◆ **Activity**: Return, from the lines below, each one that includes the word "chatbot".

Recorded data:
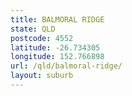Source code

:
 ```yaml
---
title: BALMORAL RIDGE
state: QLD
postcode: 4552
latitude: -26.734305
longitude: 152.766898
url: /qld/balmoral-ridge/
layout: suburb
---
```

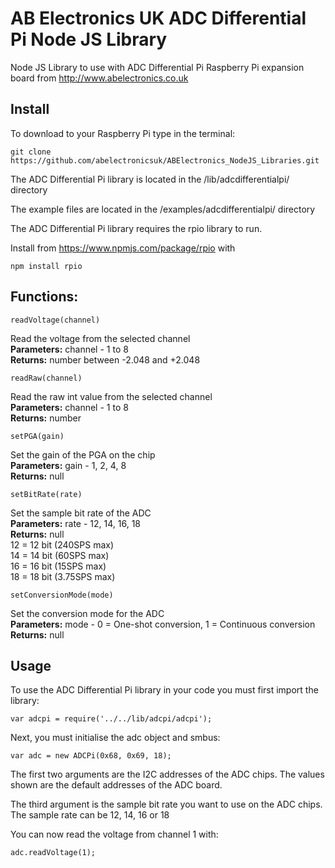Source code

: # AB Electronics UK ADC Differential Pi Node JS Library

Node JS Library to use with ADC Differential Pi Raspberry Pi expansion board from http://www.abelectronics.co.uk

## Install

To download to your Raspberry Pi type in the terminal: 

```
git clone https://github.com/abelectronicsuk/ABElectronics_NodeJS_Libraries.git
```
The ADC Differential Pi library is located in the /lib/adcdifferentialpi/ directory

The example files are located in the /examples/adcdifferentialpi/ directory

The ADC Differential Pi library requires the rpio library to run.

Install from https://www.npmjs.com/package/rpio with
```
npm install rpio
```

## Functions:

```
readVoltage(channel) 
```
Read the voltage from the selected channel  
**Parameters:** channel - 1 to 8  
**Returns:** number between -2.048 and +2.048  

```
readRaw(channel) 
```
Read the raw int value from the selected channel  
**Parameters:** channel - 1 to 8  
**Returns:** number

```
setPGA(gain)
```
Set the gain of the PGA on the chip  
**Parameters:** gain -  1, 2, 4, 8  
**Returns:** null

```
setBitRate(rate)
```
Set the sample bit rate of the ADC  
**Parameters:** rate -  12, 14, 16, 18  
**Returns:** null  
12 = 12 bit (240SPS max)  
14 = 14 bit (60SPS max)  
16 = 16 bit (15SPS max)  
18 = 18 bit (3.75SPS max)  

```
setConversionMode(mode)
```
Set the conversion mode for the ADC  
**Parameters:** mode -  0 = One-shot conversion, 1 = Continuous conversion  
**Returns:** null

## Usage

To use the ADC Differential Pi library in your code you must first import the library:
```
var adcpi = require('../../lib/adcpi/adcpi');
```

Next, you must initialise the adc object and smbus:
```
var adc = new ADCPi(0x68, 0x69, 18);
```
The first two arguments are the I2C addresses of the ADC chips. The values shown are the default addresses of the ADC board.

The third argument is the sample bit rate you want to use on the ADC chips. The sample rate can be 12, 14, 16 or 18


You can now read the voltage from channel 1 with:
```
adc.readVoltage(1);
```

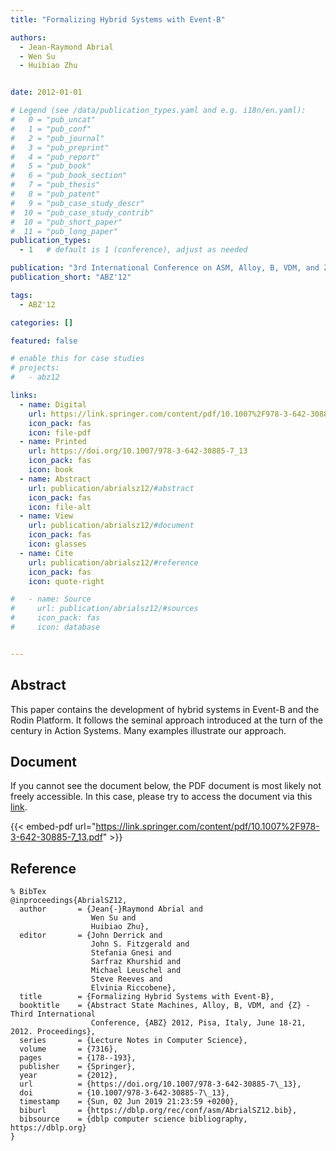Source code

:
 ```yaml
---
title: "Formalizing Hybrid Systems with Event-B"

authors:
  - Jean-Raymond Abrial
  - Wen Su
  - Huibiao Zhu


date: 2012-01-01

# Legend (see /data/publication_types.yaml and e.g. i18n/en.yaml): 
#   0 = "pub_uncat"
#   1 = "pub_conf"
#   2 = "pub_journal"
#   3 = "pub_preprint"
#   4 = "pub_report"
#   5 = "pub_book"
#   6 = "pub_book_section"
#   7 = "pub_thesis"
#   8 = "pub_patent"
#   9 = "pub_case_study_descr"
#  10 = "pub_case_study_contrib"
#  10 = "pub_short_paper"
#  11 = "pub_long_paper"
publication_types:
  - 1   # default is 1 (conference), adjust as needed

publication: "3rd International Conference on ASM, Alloy, B, VDM, and Z (ABZ'12)"
publication_short: "ABZ'12"

tags:
  - ABZ'12

categories: []

featured: false

# enable this for case studies
# projects:
#   - abz12

links:
  - name: Digital
    url: https://link.springer.com/content/pdf/10.1007%2F978-3-642-30885-7_13.pdf
    icon_pack: fas
    icon: file-pdf
  - name: Printed
    url: https://doi.org/10.1007/978-3-642-30885-7_13
    icon_pack: fas
    icon: book
  - name: Abstract
    url: publication/abrialsz12/#abstract
    icon_pack: fas
    icon: file-alt
  - name: View
    url: publication/abrialsz12/#document
    icon_pack: fas
    icon: glasses
  - name: Cite
    url: publication/abrialsz12/#reference
    icon_pack: fas
    icon: quote-right

#   - name: Source
#     url: publication/abrialsz12/#sources
#     icon_pack: fas
#     icon: database


---
```


## Abstract

This paper contains the development of hybrid systems in Event-B and the Rodin Platform. It follows the seminal approach introduced at the turn of the century in Action Systems. Many examples illustrate our approach.

## Document

If you cannot see the document below, the PDF document is most likely not freely accessible. In this case, please try to access the document via this <a href="https://link.springer.com/content/pdf/10.1007%2F978-3-642-30885-7_13.pdf">link</a>.

{{< embed-pdf url="https://link.springer.com/content/pdf/10.1007%2F978-3-642-30885-7_13.pdf" >}}

## Reference

```
% BibTex
@inproceedings{AbrialSZ12,
  author       = {Jean{-}Raymond Abrial and
                  Wen Su and
                  Huibiao Zhu},
  editor       = {John Derrick and
                  John S. Fitzgerald and
                  Stefania Gnesi and
                  Sarfraz Khurshid and
                  Michael Leuschel and
                  Steve Reeves and
                  Elvinia Riccobene},
  title        = {Formalizing Hybrid Systems with Event-B},
  booktitle    = {Abstract State Machines, Alloy, B, VDM, and {Z} - Third International
                  Conference, {ABZ} 2012, Pisa, Italy, June 18-21, 2012. Proceedings},
  series       = {Lecture Notes in Computer Science},
  volume       = {7316},
  pages        = {178--193},
  publisher    = {Springer},
  year         = {2012},
  url          = {https://doi.org/10.1007/978-3-642-30885-7\_13},
  doi          = {10.1007/978-3-642-30885-7\_13},
  timestamp    = {Sun, 02 Jun 2019 21:23:59 +0200},
  biburl       = {https://dblp.org/rec/conf/asm/AbrialSZ12.bib},
  bibsource    = {dblp computer science bibliography, https://dblp.org}
}


```

<!-- # add information for case study papers (if available)
## Sources

- **Used formal method:**
  [ASM](/method/asm)
- **Resources and tools:**
  Asmeta

For more information, please contact the <a href ="mailto:silvia.bonfanti@unibg.it;arcaini@nii.ac.jp;angelo.gargantini@unibg.it;scandurra@unibg.it;elvinia.riccobene@unimi.it">authors</a>-->

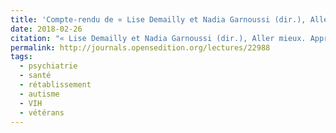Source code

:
 ```yaml
---
title: 'Compte-rendu de « Lise Demailly et Nadia Garnoussi (dir.), Aller mieux. Approches sociologiques »'
date: 2018-02-26
citation: "« Lise Demailly et Nadia Garnoussi (dir.), Aller mieux. Approches sociologiques », Lectures (En ligne), Les comptes rendus, juin 2017, mis en ligne le 12 juin 2017, consulté le 26 février 2018". 
permalink: http://journals.opensedition.org/lectures/22988
tags:
  - psychiatrie
  - santé
  - rétablissement
  - autisme
  - VIH
  - vétérans
---
```

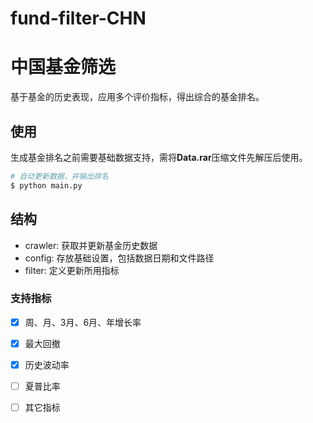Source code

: # fund-filter-CHN
# 中国基金筛选

基于基金的历史表现，应用多个评价指标，得出综合的基金排名。

## 使用
生成基金排名之前需要基础数据支持，需将**Data.rar**压缩文件先解压后使用。

```python
# 自动更新数据，并输出排名
$ python main.py
```

## 结构
* crawler: 获取并更新基金历史数据
* config: 存放基础设置，包括数据日期和文件路径
* filter: 定义更新所用指标

### 支持指标
-[x] 周、月、3月、6月、年增长率
-[x] 最大回撤
-[x] 历史波动率
-[ ] 夏普比率
-[ ] 其它指标

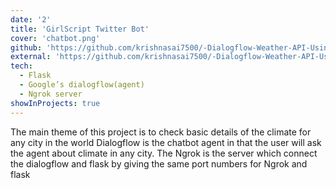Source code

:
 ```yaml
---
date: '2'
title: 'GirlScript Twitter Bot'
cover: 'chatbot.png'
github: 'https://github.com/krishnasai7500/-Dialogflow-Weather-API-Using-Flask-and-Ngrok-server'
external: 'https://github.com/krishnasai7500/-Dialogflow-Weather-API-Using-Flask-and-Ngrok-server'
tech:
  - Flask
  - Google’s dialogflow(agent)
  - Ngrok server
showInProjects: true
---
```


The main theme of this project is to check basic details of the climate for any city in the world Dialogflow is the chatbot agent in that the user will ask the agent about climate in any city. The Ngrok is the server which connect the dialogflow and flask by giving the same port numbers for Ngrok and flask
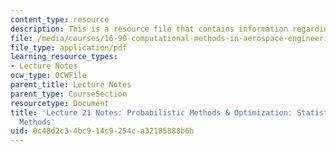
 ```yaml
---
content_type: resource
description: This is a resource file that contains information regarding lecture 21.
file: /media/courses/16-90-computational-methods-in-aerospace-engineering-spring-2014/0c48d2c34bc914c9254ca32185888b6b_MIT16_90S14_Lecture21.pdf
file_type: application/pdf
learning_resource_types:
- Lecture Notes
ocw_type: OCWFile
parent_title: Lecture Notes
parent_type: CourseSection
resourcetype: Document
title: 'Lecture 21 Notes: Probabilistic Methods & Optimization: Statistical Sampling
  Methods'
uid: 0c48d2c3-4bc9-14c9-254c-a32185888b6b
---
```

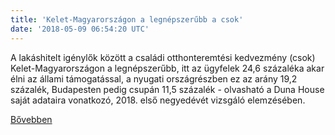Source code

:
 ```yaml
---
title: 'Kelet-Magyarországon a legnépszerűbb a csok'
date: '2018-05-09 06:54:20 UTC'
---
```


A lakáshitelt igénylők között a családi otthonteremtési kedvezmény (csok) Kelet-Magyarországon a legnépszerűbb, itt az ügyfelek 24,6 százaléka akar élni az állami támogatással, a nyugati országrészben ez az arány 19,2 százalék, Budapesten pedig csupán 11,5 százalék - olvasható a Duna House saját adataira vonatkozó, 2018. első negyedévét vizsgáló elemzésében.


[Bővebben](https://ift.tt/2rx3jT5)
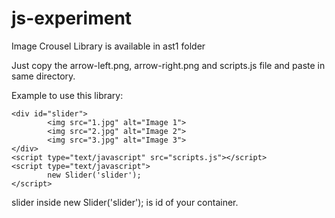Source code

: # js-experiment
Image Crousel Library is available in ast1 folder

Just copy the arrow-left.png, arrow-right.png and scripts.js file and paste in same directory.

Example to use this library:
```
<div id="slider">
		<img src="1.jpg" alt="Image 1">
		<img src="2.jpg" alt="Image 2">
		<img src="3.jpg" alt="Image 3">
</div>
<script type="text/javascript" src="scripts.js"></script>
<script type="text/javascript">
		new Slider('slider');
</script>
```
slider inside new Slider('slider'); is id of your container.
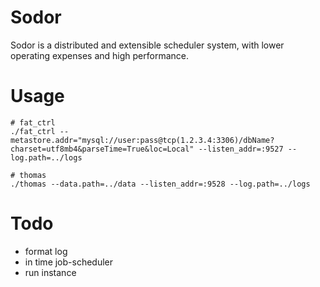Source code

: # Sodor
Sodor is a distributed and extensible scheduler system, with lower operating expenses and high performance.

# Usage
```shell
# fat_ctrl
./fat_ctrl --metastore.addr="mysql://user:pass@tcp(1.2.3.4:3306)/dbName?charset=utf8mb4&parseTime=True&loc=Local" --listen_addr=:9527 --log.path=../logs

# thomas
./thomas --data.path=../data --listen_addr=:9528 --log.path=../logs
```

# Todo
* format log
* in time job-scheduler
* run instance
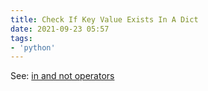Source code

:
```yaml
---
title: Check If Key Value Exists In A Dict
date: 2021-09-23 05:57
tags:
- 'python'
---
```


See: [in and not operators](20210915063831-in-and-not-in-operators.md)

◆ **Exercise answer**:
cover: 'chatbot.png'
The main theme of this project is to check basic details of the climate for any city in the world Dialogflow is the chatbot agent in that the user will ask the agent about climate in any city. The Ngrok is the server which connect the dialogflow and flask by giving the same port numbers for Ngrok and flask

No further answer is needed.